Infection and Neoplasias
Seventeen episodes of infection required treatment during the postoperative period (1.70±1.57 episodes per patient). Eight events had bacterial origin, 6 viral, and 3 fungal. The linearized infection rate was 0.05 episode per patient per month. None of the patients developed neoplasias.
Data presented through long-term follow-up show that heart transplants for treatment of heart failure due to CCHD lead to good results. A life expectancy of 65% in 10 years seems promising, considering the unfavorable natural history of decompensated CCHD; life expectancy of patients with clinical signs of heart failure is 47% for year 2, 19% after 5 years, and 9% after 10 years.4 Overall mortality was lower than that reported in another series12 but similar to a more recent one.13 No death was directly related to the disease itself. The favorable 10-year follow-up of the first chagasic patient who underwent HT, who is still in NYHA functional class I and has a normal LVEF, as well as of the remaining survivors should be emphasized. Even though the mean length of follow-up of the whole sample is only 34±38 months, it may be in some way substantial, considering the poor natural history of the severely symptomatic chagasic patients and the lack of reports about any other longer follow-ups on HT in CCHD. The incidence of coronary artery disease and other usual post-HT complications was not unusual.
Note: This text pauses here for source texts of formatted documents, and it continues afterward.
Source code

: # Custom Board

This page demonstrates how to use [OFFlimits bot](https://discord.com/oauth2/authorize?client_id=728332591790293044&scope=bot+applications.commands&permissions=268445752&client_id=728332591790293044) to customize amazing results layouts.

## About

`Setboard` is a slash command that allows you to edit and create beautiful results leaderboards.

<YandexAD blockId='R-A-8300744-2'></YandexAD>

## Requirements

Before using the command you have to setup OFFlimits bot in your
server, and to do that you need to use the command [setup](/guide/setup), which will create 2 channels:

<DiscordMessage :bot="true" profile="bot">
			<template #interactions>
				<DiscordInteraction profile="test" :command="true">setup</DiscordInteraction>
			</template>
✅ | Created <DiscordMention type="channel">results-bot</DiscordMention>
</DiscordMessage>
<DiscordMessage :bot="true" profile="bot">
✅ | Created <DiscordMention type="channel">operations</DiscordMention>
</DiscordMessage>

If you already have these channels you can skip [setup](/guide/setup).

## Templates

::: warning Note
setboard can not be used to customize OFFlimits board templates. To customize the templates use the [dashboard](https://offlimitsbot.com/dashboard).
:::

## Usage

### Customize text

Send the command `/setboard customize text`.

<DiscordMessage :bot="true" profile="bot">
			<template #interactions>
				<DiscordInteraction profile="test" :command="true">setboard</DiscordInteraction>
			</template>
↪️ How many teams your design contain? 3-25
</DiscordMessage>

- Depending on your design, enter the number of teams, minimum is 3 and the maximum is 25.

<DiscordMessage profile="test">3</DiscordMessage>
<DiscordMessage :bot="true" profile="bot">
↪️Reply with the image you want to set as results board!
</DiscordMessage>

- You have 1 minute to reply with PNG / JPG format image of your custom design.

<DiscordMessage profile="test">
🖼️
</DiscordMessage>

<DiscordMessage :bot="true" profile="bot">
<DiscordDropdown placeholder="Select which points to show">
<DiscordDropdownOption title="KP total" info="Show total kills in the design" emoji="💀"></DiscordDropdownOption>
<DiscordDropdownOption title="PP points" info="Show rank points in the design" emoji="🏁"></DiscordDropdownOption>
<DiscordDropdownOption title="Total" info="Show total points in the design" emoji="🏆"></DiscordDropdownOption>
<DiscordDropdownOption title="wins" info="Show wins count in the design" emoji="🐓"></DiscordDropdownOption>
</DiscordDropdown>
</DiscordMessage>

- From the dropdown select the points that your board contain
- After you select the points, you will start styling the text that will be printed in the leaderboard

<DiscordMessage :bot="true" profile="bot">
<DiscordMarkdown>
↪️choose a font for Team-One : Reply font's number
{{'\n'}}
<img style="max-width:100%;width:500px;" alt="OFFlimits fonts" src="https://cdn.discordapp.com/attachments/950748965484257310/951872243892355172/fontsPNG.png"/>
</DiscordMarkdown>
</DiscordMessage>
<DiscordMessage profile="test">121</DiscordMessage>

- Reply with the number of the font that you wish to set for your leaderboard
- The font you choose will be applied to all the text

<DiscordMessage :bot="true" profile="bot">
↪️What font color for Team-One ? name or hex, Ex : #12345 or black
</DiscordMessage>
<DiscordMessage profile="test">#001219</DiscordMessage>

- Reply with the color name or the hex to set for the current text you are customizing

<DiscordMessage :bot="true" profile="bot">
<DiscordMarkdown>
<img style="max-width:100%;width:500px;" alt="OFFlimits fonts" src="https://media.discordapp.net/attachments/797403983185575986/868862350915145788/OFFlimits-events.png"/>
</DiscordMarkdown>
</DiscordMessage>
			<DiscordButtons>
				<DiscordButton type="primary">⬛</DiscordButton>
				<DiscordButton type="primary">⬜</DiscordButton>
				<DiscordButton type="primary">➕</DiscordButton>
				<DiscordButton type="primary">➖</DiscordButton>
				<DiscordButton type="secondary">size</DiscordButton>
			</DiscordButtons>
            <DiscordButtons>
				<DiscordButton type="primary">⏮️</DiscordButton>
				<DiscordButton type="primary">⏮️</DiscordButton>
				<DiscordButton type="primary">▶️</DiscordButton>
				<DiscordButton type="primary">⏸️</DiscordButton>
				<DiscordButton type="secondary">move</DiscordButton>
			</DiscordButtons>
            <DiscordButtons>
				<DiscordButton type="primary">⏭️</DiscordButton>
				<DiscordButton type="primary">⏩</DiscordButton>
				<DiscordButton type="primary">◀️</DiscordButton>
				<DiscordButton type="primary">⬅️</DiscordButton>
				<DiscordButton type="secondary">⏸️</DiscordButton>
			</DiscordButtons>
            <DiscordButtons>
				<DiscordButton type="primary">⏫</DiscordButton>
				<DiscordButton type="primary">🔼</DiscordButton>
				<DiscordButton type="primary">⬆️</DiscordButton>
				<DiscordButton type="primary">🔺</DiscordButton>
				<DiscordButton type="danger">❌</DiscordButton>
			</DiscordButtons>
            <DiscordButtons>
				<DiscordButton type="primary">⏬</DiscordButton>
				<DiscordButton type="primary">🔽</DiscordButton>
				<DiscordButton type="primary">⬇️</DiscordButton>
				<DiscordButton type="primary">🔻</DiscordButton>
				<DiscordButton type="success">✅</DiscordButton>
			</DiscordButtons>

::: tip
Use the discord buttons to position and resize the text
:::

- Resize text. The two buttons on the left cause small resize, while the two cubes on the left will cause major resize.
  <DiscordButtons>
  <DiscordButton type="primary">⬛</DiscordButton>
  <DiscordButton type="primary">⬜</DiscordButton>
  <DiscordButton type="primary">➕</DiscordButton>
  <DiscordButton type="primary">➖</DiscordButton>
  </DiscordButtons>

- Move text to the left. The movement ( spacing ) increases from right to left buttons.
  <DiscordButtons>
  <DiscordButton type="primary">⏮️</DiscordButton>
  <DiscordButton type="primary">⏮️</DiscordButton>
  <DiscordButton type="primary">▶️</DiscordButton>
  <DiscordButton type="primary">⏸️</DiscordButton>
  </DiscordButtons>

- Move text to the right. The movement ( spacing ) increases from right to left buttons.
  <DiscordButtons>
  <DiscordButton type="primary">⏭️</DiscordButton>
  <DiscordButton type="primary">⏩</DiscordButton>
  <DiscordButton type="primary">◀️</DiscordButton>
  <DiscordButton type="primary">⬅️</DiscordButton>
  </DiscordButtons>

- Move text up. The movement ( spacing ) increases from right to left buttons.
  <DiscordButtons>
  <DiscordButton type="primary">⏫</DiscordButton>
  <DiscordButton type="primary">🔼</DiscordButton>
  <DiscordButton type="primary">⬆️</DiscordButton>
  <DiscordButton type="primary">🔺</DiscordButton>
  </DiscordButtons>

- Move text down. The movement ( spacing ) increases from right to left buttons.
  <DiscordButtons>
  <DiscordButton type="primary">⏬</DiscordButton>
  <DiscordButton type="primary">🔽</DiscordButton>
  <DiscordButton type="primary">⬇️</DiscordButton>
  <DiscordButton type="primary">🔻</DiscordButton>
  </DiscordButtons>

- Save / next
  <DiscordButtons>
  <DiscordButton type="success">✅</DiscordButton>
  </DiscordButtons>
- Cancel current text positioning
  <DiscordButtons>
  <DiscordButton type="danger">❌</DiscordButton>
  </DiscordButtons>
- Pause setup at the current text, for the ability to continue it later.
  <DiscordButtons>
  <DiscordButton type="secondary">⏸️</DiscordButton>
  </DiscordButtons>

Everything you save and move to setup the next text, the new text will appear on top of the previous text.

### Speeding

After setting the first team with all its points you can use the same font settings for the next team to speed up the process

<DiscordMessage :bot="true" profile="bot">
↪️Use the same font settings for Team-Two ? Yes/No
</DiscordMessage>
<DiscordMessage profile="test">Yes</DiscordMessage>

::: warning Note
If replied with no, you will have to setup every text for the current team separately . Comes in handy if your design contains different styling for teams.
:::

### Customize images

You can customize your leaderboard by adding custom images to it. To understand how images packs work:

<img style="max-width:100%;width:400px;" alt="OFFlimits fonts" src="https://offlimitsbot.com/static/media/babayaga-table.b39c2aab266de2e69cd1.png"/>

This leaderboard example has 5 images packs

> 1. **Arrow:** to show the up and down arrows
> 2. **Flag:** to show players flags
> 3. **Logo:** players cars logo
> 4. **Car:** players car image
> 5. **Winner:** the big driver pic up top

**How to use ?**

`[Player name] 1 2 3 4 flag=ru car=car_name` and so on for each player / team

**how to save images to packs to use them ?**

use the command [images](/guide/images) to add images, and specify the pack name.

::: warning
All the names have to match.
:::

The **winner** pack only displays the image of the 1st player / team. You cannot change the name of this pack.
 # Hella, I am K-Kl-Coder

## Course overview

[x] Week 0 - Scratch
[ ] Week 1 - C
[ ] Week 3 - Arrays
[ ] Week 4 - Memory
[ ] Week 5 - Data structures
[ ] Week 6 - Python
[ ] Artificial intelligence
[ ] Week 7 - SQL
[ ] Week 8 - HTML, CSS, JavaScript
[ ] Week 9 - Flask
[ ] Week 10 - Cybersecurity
An important and unprecedented finding was the lower incidence and severity of AR, unlike the data reported in patients with a diagnosis of myocarditis.14 This unexpected finding supports the view that the pathogenesis of CCHD is somewhat unknown, despite the evidence of autoimmune mechanisms. Recent findings once again suggest the fundamental role of the parasite, not only during the acute but also in the chronic stage, leading to changes in immunodepression, hypersensitivity reactions, increased fibrinogenesis, microthrombi, microspasm, and microinfarctions.15 Thus, the eradication of the parasite through antiparasitic drugs must be emphasized.15 16 Conversely, studies on CCHD have demonstrated an immunological imbalance, with intense immunodepression, depletion of CD4+ cells and interleukin 2, and other alterations in cytokines.15 17 18 A hypothesis to be investigated is how much this immunodepression would contribute to the decreased incidence and severity of AR found in the chagasic patient. Further studies are necessary to validate this hypothesis.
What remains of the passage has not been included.